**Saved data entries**
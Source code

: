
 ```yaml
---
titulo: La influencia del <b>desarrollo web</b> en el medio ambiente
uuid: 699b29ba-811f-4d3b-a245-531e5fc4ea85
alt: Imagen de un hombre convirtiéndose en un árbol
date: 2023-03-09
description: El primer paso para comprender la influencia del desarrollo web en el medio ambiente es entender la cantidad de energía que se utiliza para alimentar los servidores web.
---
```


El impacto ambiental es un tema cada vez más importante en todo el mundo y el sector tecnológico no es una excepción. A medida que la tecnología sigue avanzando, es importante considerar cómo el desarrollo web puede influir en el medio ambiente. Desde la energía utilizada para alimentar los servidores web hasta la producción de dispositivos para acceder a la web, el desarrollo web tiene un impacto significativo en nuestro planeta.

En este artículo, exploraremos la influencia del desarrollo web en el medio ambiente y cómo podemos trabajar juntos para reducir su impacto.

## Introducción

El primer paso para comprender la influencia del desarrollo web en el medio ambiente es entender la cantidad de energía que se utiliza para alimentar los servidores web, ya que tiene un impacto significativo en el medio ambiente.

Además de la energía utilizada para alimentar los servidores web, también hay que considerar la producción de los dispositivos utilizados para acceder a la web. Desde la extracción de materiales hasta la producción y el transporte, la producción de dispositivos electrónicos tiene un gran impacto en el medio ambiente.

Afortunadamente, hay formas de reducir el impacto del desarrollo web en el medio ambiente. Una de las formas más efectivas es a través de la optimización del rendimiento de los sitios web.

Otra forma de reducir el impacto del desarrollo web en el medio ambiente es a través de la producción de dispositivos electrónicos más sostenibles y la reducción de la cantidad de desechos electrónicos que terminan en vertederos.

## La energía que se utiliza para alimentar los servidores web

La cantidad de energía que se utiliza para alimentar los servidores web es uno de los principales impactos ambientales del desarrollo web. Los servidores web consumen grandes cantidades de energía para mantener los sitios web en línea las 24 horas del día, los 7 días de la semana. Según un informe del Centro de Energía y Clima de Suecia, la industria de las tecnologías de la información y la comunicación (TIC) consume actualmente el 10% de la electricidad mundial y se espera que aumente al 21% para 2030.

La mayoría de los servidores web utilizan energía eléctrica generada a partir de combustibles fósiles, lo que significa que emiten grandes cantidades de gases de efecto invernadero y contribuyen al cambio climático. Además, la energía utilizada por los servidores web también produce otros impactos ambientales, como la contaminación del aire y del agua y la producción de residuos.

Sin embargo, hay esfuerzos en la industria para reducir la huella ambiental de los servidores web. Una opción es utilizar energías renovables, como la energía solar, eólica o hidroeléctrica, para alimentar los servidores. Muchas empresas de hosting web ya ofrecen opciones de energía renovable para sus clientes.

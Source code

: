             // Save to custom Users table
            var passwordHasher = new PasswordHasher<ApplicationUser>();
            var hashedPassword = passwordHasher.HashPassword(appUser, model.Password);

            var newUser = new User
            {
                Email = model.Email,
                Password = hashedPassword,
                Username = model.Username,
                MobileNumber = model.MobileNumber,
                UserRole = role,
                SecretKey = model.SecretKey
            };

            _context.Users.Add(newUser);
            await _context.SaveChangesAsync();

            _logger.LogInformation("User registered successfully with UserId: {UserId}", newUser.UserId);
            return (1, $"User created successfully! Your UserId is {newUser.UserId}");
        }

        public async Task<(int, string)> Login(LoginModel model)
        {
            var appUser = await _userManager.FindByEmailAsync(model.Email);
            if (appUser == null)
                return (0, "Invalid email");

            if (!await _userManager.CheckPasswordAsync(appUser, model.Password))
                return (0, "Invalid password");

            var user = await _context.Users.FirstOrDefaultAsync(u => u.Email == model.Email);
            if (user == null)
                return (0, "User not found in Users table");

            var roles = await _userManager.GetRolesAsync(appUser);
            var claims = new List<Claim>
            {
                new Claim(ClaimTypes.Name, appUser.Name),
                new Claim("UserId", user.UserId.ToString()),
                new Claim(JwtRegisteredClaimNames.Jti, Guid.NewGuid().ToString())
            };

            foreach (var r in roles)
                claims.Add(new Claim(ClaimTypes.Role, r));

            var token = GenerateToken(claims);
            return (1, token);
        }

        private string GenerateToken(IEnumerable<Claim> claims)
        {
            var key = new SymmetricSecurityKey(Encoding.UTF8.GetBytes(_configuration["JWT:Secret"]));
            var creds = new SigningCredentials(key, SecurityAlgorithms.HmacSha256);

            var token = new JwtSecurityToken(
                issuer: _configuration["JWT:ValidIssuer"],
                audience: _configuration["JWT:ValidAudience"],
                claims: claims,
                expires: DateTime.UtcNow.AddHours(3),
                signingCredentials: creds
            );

**ACTION ITEM**
From the start of the data to the line that holds "Además de la", retype each line exactly, with both ends included.

**ANSWER BOX**
Source code

:
 ```yaml
---
titulo: La influencia del <b>desarrollo web</b> en el medio ambiente
uuid: 699b29ba-811f-4d3b-a245-531e5fc4ea85
alt: Imagen de un hombre convirtiéndose en un árbol
date: 2023-03-09
description: El primer paso para comprender la influencia del desarrollo web en el medio ambiente es entender la cantidad de energía que se utiliza para alimentar los servidores web.
---
```


El impacto ambiental es un tema cada vez más importante en todo el mundo y el sector tecnológico no es una excepción. A medida que la tecnología sigue avanzando, es importante considerar cómo el desarrollo web puede influir en el medio ambiente. Desde la energía utilizada para alimentar los servidores web hasta la producción de dispositivos para acceder a la web, el desarrollo web tiene un impacto significativo en nuestro planeta.

En este artículo, exploraremos la influencia del desarrollo web en el medio ambiente y cómo podemos trabajar juntos para reducir su impacto.

## Introducción

El primer paso para comprender la influencia del desarrollo web en el medio ambiente es entender la cantidad de energía que se utiliza para alimentar los servidores web, ya que tiene un impacto significativo en el medio ambiente.

Además de la energía utilizada para alimentar los servidores web, también hay que considerar la producción de los dispositivos utilizados para acceder a la web. Desde la extracción de materiales hasta la producción y el transporte, la producción de dispositivos electrónicos tiene un gran impacto en el medio ambiente.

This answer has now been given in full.